Records shown
================
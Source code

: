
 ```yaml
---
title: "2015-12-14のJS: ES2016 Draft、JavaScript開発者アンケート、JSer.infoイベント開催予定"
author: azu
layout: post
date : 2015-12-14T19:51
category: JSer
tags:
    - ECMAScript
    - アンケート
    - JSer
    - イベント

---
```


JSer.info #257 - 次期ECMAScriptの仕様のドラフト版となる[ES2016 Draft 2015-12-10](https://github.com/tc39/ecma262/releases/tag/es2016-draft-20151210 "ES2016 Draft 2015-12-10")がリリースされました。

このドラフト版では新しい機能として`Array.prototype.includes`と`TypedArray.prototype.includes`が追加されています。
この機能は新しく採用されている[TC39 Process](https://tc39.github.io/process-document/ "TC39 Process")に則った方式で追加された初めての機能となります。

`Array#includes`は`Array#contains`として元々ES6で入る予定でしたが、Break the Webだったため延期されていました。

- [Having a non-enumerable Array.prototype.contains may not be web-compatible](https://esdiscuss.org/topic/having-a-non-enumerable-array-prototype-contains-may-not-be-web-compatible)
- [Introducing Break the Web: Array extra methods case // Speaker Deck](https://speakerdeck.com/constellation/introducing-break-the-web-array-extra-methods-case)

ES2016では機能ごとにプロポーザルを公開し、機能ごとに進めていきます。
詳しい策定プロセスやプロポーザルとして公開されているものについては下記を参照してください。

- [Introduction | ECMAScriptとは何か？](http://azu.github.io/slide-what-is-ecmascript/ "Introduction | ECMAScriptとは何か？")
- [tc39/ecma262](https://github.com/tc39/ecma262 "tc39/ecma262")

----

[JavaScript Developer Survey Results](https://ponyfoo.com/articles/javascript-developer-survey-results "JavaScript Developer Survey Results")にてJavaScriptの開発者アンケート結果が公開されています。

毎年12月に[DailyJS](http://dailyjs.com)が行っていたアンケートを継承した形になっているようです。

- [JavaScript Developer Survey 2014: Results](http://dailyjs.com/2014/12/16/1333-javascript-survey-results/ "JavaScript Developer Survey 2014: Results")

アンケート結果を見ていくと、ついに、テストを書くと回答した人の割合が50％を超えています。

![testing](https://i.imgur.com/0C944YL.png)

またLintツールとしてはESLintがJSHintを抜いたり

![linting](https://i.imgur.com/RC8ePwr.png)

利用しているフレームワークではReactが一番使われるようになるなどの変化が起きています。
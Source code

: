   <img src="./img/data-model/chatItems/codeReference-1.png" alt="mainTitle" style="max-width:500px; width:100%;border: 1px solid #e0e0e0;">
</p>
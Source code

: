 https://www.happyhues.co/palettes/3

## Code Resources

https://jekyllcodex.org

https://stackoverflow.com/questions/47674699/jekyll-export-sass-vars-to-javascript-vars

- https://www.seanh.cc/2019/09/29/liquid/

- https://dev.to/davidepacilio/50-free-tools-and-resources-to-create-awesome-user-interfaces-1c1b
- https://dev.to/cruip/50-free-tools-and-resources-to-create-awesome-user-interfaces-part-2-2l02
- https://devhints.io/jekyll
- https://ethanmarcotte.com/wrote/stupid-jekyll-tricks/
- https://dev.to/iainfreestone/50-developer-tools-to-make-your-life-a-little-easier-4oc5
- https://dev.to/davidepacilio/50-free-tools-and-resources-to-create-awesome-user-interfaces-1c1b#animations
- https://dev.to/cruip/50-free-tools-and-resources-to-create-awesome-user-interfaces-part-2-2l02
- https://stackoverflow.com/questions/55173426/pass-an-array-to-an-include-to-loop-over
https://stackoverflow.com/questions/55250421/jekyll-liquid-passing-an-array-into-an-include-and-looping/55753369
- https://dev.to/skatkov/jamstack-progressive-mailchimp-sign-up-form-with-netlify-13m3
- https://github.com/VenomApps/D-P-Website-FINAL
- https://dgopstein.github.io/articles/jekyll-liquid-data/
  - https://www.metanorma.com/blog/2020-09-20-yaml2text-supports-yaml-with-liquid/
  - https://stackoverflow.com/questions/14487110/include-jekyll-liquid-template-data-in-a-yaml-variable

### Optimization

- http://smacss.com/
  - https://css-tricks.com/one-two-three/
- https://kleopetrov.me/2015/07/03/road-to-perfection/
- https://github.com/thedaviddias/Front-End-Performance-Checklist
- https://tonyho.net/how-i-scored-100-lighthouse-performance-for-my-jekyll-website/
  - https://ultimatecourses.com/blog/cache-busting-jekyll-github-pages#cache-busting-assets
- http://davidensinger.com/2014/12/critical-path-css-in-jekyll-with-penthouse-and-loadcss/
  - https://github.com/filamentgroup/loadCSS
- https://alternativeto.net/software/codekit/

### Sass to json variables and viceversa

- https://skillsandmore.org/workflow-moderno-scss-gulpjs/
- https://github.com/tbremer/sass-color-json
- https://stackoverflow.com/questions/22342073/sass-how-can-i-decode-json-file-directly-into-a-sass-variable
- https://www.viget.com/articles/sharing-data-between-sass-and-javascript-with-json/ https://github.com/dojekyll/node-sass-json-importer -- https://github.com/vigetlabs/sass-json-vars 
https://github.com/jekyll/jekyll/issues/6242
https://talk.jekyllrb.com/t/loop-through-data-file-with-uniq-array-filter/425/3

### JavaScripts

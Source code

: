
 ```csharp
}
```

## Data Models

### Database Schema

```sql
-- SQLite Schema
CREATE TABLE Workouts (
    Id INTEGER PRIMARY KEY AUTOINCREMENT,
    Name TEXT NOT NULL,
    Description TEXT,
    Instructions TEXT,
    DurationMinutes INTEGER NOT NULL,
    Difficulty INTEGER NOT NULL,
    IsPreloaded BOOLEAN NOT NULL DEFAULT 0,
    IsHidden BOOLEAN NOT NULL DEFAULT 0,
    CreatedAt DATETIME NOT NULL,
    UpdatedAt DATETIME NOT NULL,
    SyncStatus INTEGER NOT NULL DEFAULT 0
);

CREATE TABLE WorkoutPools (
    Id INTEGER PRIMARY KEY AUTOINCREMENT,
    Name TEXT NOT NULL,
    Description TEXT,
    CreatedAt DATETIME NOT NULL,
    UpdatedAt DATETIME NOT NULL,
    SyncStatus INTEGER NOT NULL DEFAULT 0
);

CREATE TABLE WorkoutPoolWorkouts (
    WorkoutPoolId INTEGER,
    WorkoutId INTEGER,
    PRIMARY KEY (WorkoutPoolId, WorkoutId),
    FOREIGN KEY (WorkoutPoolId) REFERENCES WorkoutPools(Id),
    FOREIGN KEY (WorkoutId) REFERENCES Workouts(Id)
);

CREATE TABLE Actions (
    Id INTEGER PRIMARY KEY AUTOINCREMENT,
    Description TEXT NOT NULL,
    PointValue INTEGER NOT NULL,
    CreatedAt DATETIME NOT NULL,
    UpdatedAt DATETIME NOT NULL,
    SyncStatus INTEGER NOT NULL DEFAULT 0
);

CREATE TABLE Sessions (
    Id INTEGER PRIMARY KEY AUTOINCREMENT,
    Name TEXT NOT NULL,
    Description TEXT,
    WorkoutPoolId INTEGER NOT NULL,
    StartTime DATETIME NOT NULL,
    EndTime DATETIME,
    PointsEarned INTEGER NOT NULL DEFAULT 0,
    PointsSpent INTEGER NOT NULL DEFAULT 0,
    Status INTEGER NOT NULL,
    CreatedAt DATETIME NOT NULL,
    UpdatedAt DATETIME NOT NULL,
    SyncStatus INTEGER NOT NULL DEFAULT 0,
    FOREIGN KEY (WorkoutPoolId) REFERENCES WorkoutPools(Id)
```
================
The answer must be all the lines above that hold the word "dailyjs".

Final answer
毎年12月に[DailyJS](http://dailyjs.com)が行っていたアンケートを継承した形になっているようです。
- [JavaScript Developer Survey 2014: Results](http://dailyjs.com/2014/12/16/1333-javascript-survey-results/ "JavaScript Developer Survey 2014: Results")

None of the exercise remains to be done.